College is supposed to be the best four years of your life. But there’s increasingly a new norm for students: spending six years getting a degree. Even the government now measures whether students graduate on time if they do it within six years, rather than four. At a time when total student debt has surpassed $1 trillion, getting students to graduate on time has become critical.
Taking longer to graduate isn’t cheap. It costs $15,933 more in tuition, fees and room and board for every extra year at a public two-year college and $22,826 for every added year at a public four-year college, according to a report by the nonprofit Complete College America.
So what’s the reason behind students spending so much extra time getting their degrees? According to the report, colleges have added too many unnecessary degree requirements and remedial courses that keep students in school for much longer than needed. A recent Education Department study found that the average graduate had accumulated 138.4 credits by the time they received a bachelor’s degree, when 120 is usually sufficient. Tack on another 20.3 credits for the average amount of courses that students fail, repeat or withdraw from and those credit hours jump to 158.7 credits earned or attempted. At an estimated cost of $361 per credit, those credits start to add up.
“Most colleges and universities raise tuition and fees each year, while financial aid stays nearly constant,” researchers wrote. “As scholarships and savings run out, students and their families are left to borrow more of the costs of attending school.” Administrators at Temple University and University of Texas at Austin, for example, told researchers that two extra years at their campuses increase debt by nearly 70 percent among students who borrow.
If schools want to rein in costs for students, Complete College America recommends they streamline curricula and cap the number of credit hours needed for bachelor’s degree at 120 hours and for an associate degree at 60 hours.

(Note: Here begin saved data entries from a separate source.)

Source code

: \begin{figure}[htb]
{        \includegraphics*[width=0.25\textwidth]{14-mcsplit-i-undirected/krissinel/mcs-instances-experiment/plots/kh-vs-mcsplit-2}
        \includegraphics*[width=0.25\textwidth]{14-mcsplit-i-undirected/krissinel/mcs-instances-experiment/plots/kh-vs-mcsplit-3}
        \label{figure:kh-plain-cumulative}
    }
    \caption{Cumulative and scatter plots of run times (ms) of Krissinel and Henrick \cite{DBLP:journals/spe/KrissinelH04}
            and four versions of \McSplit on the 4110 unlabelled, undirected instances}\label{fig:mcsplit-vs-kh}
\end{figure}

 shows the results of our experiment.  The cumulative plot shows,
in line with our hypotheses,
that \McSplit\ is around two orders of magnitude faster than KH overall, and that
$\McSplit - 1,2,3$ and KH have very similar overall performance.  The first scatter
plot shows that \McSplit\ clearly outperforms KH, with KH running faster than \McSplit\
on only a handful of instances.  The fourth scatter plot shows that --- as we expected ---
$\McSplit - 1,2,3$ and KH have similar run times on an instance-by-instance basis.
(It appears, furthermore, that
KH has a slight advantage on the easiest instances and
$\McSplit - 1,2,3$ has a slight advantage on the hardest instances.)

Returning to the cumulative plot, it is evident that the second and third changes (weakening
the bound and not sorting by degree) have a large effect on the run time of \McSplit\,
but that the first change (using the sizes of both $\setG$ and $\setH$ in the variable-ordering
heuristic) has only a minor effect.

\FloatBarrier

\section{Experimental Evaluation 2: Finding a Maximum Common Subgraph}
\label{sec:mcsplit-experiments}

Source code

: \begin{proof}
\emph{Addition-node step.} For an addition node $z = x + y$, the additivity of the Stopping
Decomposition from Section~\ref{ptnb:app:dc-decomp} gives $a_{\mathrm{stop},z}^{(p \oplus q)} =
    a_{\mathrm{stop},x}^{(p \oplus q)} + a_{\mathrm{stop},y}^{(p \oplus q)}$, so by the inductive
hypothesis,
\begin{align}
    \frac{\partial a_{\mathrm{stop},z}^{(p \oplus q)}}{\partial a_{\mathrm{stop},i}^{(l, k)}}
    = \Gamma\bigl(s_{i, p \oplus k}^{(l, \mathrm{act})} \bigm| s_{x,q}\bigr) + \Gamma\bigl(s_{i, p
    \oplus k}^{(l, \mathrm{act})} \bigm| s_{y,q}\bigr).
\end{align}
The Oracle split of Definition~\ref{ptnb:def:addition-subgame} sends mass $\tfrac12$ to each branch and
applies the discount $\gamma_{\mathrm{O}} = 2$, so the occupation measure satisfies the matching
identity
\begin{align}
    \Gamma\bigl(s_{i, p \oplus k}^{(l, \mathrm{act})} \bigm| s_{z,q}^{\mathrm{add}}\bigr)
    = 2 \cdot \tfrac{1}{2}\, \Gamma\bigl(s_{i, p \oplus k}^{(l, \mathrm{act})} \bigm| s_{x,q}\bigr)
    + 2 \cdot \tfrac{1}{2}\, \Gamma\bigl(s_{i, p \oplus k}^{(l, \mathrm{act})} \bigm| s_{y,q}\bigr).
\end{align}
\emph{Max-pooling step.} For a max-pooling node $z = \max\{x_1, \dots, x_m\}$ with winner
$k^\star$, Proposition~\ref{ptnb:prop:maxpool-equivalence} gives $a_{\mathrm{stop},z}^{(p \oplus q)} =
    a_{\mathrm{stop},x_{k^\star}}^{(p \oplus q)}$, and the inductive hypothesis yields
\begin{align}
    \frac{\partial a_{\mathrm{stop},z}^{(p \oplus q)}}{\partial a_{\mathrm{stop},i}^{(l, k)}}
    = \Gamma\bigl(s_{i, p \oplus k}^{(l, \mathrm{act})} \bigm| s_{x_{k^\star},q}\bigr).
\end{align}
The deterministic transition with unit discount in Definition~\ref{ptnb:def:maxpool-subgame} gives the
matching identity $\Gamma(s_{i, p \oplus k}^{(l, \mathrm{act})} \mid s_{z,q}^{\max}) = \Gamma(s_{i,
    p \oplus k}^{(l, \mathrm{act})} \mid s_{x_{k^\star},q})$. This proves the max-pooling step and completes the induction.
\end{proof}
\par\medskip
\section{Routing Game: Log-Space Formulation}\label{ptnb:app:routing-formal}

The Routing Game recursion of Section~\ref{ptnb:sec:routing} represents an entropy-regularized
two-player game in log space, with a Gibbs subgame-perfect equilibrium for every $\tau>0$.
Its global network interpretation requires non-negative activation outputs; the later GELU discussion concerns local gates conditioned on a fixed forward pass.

Those hours are the already standard for a majority of degrees, though some schools have let departments pile on additional course work over the years. Capping credit hours, the report says, would make it easier for students to graduate on time as long as they take 15 credit hours a semester.
Carrying a full course load, however, may not work for students juggling school, work and family, not to mention those who simply can’t afford to the cost. Nearly two thirds of students at community colleges, for instance, attend part-time because of those sorts of obligations, according to data from the American Association of Community Colleges. Earning an associates in two years would certainly reduce costs for those students, but increasing their grant aid would arguably be more effective.
Still, schools could do a better job of creating a more direct route to graduation, the report says. Offering more sections of core classes, accepting transfer credits or simply monitoring students’ course loads are just some of the strategies colleges could use to increase on-time graduation.
As it stands, only 50 out of the more than 580 public four-year institutions report on-time graduation rates at or above 50 percent for their first-time, full-time students, according to the Education Department’s Integrated Postsecondary Education Data System.
At the University of Arizona, only 34 percent of students graduate within six years, according to Department of Education data. At Michigan State University, it’s 48 percent. Overall, at flagship universities, only 36 percent of students are getting their degrees within six years.
Another part of the problem, according to Complete College America, is the “broken” system of remedial courses that students with weak academic records are required to take.
About 20 percent of college students are enrolled in remedial classes, according to the most recent data from the Education Department. That means they must take courses in math or English to help them catch up to the rest of their classmates. But those classes don’t count toward a degree and tend to delay students from graduating on time.
Complete College America wants schools to offer remediation alongside college-level courses, instead of having students take remedial classes before their core courses. Think of it as intensive tutoring.
Rather than all incoming freshman taking algebra, for instance, GPS would let students with no interest in science or math degrees take math courses that are relevant to their major, like statistics or quantitative-reasoning classes.
Five states, including Massachusetts and Illinois, have launched GPS initiatives in science, technology, engineering and math programs, while Georgia, Indiana and Tennessee are working to scale up broader programs rooted in the GPS model.
The spartan approach to graduation is unlikely to win fans among students who want an array of courses or the professors who teach them. Placing students on a narrow path to graduation could also deprive them of the chance to explore subjects that don’t neatly fit into their major.
But at a time when graduation rates have slumped and the cost of attending college has reached stratospheric heights, it’s hard to argue against more streamlined programs””and a return to four years as the norm again for college.
The report fails to mention that a number of students take few classes per semester to balance jobs to pay for schools.